▸ What you are asked to do: In the data below, locate each line with the word "files" and list it.

▸ Records to process:

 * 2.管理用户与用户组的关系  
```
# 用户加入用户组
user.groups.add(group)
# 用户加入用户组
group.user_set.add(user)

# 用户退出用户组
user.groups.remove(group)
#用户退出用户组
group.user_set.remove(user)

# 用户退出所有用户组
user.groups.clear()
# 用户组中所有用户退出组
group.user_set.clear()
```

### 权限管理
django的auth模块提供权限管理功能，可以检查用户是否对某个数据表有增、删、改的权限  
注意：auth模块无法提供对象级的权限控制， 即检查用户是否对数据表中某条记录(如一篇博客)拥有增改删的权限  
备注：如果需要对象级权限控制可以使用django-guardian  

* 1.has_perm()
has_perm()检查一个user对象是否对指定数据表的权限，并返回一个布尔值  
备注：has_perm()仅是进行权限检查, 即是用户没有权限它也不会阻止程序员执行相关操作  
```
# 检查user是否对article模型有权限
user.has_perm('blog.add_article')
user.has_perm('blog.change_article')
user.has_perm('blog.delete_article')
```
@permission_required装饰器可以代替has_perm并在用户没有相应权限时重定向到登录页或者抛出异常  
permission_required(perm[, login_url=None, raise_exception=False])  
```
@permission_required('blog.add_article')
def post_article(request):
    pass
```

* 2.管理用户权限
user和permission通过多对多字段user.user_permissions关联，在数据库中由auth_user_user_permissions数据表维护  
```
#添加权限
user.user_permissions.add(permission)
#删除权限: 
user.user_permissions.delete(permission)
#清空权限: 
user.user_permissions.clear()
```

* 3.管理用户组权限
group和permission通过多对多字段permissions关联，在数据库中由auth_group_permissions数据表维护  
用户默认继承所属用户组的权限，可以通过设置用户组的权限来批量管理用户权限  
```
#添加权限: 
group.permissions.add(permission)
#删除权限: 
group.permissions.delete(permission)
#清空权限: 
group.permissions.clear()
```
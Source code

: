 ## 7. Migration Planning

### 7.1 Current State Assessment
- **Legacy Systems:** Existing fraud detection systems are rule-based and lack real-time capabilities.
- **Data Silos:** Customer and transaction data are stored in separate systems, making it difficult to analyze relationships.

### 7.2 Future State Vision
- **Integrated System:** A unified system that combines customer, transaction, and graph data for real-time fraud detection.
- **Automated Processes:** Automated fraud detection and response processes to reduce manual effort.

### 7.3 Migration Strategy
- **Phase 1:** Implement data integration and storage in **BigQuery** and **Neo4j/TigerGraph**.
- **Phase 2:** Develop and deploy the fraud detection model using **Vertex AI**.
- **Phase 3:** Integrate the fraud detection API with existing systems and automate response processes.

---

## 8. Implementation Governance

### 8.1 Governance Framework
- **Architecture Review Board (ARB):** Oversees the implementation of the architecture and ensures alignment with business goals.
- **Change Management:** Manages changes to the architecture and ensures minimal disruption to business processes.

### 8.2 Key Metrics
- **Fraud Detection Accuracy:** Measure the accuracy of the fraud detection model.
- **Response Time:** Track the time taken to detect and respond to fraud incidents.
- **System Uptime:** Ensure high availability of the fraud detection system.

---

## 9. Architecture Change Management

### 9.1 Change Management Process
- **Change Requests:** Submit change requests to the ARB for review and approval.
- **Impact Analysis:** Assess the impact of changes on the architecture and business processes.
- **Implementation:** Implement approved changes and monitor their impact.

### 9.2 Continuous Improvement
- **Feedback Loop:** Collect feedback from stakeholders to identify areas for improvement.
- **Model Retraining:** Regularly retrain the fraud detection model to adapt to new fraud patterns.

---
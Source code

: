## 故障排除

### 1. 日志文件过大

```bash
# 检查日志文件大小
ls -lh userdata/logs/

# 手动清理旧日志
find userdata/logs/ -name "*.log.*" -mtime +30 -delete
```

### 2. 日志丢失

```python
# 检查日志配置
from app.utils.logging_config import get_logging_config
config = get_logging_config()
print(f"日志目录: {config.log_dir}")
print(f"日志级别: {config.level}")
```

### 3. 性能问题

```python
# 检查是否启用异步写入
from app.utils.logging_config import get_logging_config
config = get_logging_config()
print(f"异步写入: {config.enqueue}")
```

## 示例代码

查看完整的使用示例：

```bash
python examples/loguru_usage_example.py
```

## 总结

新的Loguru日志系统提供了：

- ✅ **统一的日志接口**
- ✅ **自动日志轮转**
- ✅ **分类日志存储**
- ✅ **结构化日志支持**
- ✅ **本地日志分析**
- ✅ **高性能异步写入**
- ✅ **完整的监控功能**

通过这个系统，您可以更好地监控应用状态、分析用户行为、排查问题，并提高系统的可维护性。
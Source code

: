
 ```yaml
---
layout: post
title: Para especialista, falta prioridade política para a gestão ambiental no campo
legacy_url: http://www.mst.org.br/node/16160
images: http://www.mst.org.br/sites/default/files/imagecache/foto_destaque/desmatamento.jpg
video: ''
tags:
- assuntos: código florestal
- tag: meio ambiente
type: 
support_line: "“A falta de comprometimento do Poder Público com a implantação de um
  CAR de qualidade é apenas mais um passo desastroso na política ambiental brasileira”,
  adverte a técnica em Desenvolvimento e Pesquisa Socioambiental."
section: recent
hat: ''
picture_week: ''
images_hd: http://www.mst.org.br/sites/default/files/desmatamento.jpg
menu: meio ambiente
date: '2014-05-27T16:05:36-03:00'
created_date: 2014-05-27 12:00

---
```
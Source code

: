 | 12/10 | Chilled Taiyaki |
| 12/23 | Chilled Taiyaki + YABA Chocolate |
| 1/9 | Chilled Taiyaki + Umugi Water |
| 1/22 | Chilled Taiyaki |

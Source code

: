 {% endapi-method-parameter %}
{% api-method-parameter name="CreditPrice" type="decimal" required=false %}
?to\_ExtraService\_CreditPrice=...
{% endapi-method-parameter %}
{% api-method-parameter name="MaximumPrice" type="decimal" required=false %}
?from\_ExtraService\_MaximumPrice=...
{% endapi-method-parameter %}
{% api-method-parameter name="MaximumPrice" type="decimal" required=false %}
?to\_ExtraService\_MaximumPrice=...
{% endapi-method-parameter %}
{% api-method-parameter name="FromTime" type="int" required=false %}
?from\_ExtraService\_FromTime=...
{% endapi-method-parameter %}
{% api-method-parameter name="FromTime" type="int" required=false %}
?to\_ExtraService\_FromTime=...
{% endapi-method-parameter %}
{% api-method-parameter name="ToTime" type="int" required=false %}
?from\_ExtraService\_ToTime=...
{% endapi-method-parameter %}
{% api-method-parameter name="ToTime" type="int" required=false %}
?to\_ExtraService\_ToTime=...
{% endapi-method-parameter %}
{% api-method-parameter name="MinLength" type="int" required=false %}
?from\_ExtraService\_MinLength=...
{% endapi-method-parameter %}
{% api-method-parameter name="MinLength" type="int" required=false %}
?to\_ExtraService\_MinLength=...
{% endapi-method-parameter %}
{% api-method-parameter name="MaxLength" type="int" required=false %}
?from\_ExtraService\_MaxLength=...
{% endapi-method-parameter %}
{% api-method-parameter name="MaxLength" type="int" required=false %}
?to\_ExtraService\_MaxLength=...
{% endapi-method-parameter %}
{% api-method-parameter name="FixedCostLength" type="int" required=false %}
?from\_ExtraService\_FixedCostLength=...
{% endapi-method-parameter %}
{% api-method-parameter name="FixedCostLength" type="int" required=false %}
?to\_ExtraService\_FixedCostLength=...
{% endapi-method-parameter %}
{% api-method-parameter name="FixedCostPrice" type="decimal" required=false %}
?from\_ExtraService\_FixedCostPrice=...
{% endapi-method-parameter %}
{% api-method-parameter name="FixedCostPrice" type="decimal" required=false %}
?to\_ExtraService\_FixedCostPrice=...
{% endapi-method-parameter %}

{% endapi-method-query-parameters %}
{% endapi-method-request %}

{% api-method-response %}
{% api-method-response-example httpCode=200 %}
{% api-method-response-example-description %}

▸ Solution:
images: http://www.mst.org.br/sites/default/files/imagecache/foto_destaque/desmatamento.jpg
images_hd: http://www.mst.org.br/sites/default/files/desmatamento.jpg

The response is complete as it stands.